Oh, are you in the Goodreads Kindle Fire group too? It's really hard to tell with those little icons of people. Seems like there's a great group over there too. http://www.goodreads.com/group/show/55960.Amazon_Kindle_Fire


----------



## David &#039;Half-Orc&#039; Dalglish (Feb 1, 2010)

Finally got my Fire in, but it's not like I want to do anything productive with it. Thanks for the list of games, man   Solid website.


----------



## Victorine (Apr 23, 2010)

Awesome website!

Now I just need to get a Kindle Fire...

*Wipes drool off chin and tries not to look too green with envy at all you Fire owners.*

Vicki


----------



## Betsy the Quilter (Oct 27, 2008)

Here you go, Victorine!

Kindle Fire

Betsy


----------



## Guest (Nov 17, 2011)

Betsy the Quilter said:


> Here you go, Victorine!
> 
> Kindle Fire
> 
> Betsy


Everybody's doing it, Victorine!


----------



## BMathison (Feb 4, 2011)

Oh, my.  That Angy Birds is addictive, isn't it


----------



## Guest (Nov 20, 2011)

BMathison said:


> Oh, my. That Angy Birds is addictive, isn't it


You have no idea, Beth. I was obsessed with it for like a month. I was one step away from making cakes like this:










Course now I'm starting to play Cut the Rope, so that might be another month of my life gone.


----------



## BMathison (Feb 4, 2011)

Well, that IS a lovely cake, lol!!  

If you make a Cut the Rope cake, you might want to take a break from gaming.  But then again, cake is good in almost any situation.

I have to admit, I think I did dream of Angry Birds last night.  I woke up with the image of crashing glass and wood...


----------



## The Hooded Claw (Oct 12, 2009)

If you actually want to do something productive with your Fire, the Amazon free app for today is Documents to Go,  full version.  This is normally a fifteen dollar app, so this is a good deal.  I would grab it even if you have no immediate need for it in mind.


----------



## Guest (Nov 22, 2011)

BMathison said:


> I have to admit, I think I did dream of Angry Birds last night.

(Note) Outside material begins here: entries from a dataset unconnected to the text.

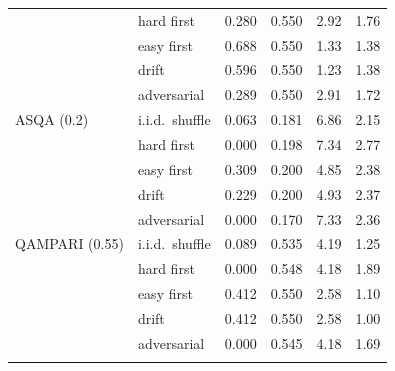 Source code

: \begin{table}[t]
\begin{tabular}{llrrrr}
 & hard first & 0.280 & 0.550 & 2.92 & 1.76 \\
 & easy first & 0.688 & 0.550 & 1.33 & 1.38 \\
 & drift & 0.596 & 0.550 & 1.23 & 1.38 \\
 & adversarial & 0.289 & 0.550 & 2.91 & 1.72 \\
\addlinespace[2pt]
ASQA (0.2) & i.i.d.\ shuffle & 0.063 & 0.181 & 6.86 & 2.15 \\
 & hard first & 0.000 & 0.198 & 7.34 & 2.77 \\
 & easy first & 0.309 & 0.200 & 4.85 & 2.38 \\
 & drift & 0.229 & 0.200 & 4.93 & 2.37 \\
 & adversarial & 0.000 & 0.170 & 7.33 & 2.36 \\
\addlinespace[2pt]
QAMPARI (0.55) & i.i.d.\ shuffle & 0.089 & 0.535 & 4.19 & 1.25 \\
 & hard first & 0.000 & 0.548 & 4.18 & 1.89 \\
 & easy first & 0.412 & 0.550 & 2.58 & 1.10 \\
 & drift & 0.412 & 0.550 & 2.58 & 1.00 \\
 & adversarial & 0.000 & 0.545 & 4.18 & 1.69 \\
\addlinespace[2pt]
\bottomrule
\end{tabular}
\end{table}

I woke up with the image of crashing glass and wood...


Umm, I think that's a warning sign for something. 



The Hooded Claw said:


> If you actually want to do something productive with your Fire, the Amazon free app for today is Documents to Go, full version. This is normally a fifteen dollar app, so this is a good deal. I would grab it even if you have no immediate need for it in mind.


Yeah, that's a really good point. It makes me wonder why they gave away QuickOffice last week and then this one today though. Why so close together for such similar apps? Anyway, the site in the OP has made it really easy to get the free apps.


----------



## Ann in Arlington (Oct 27, 2008)

Today's free app is a pretty well rated tennis game:



"Cross Court Tennis" is regularly $1.99


----------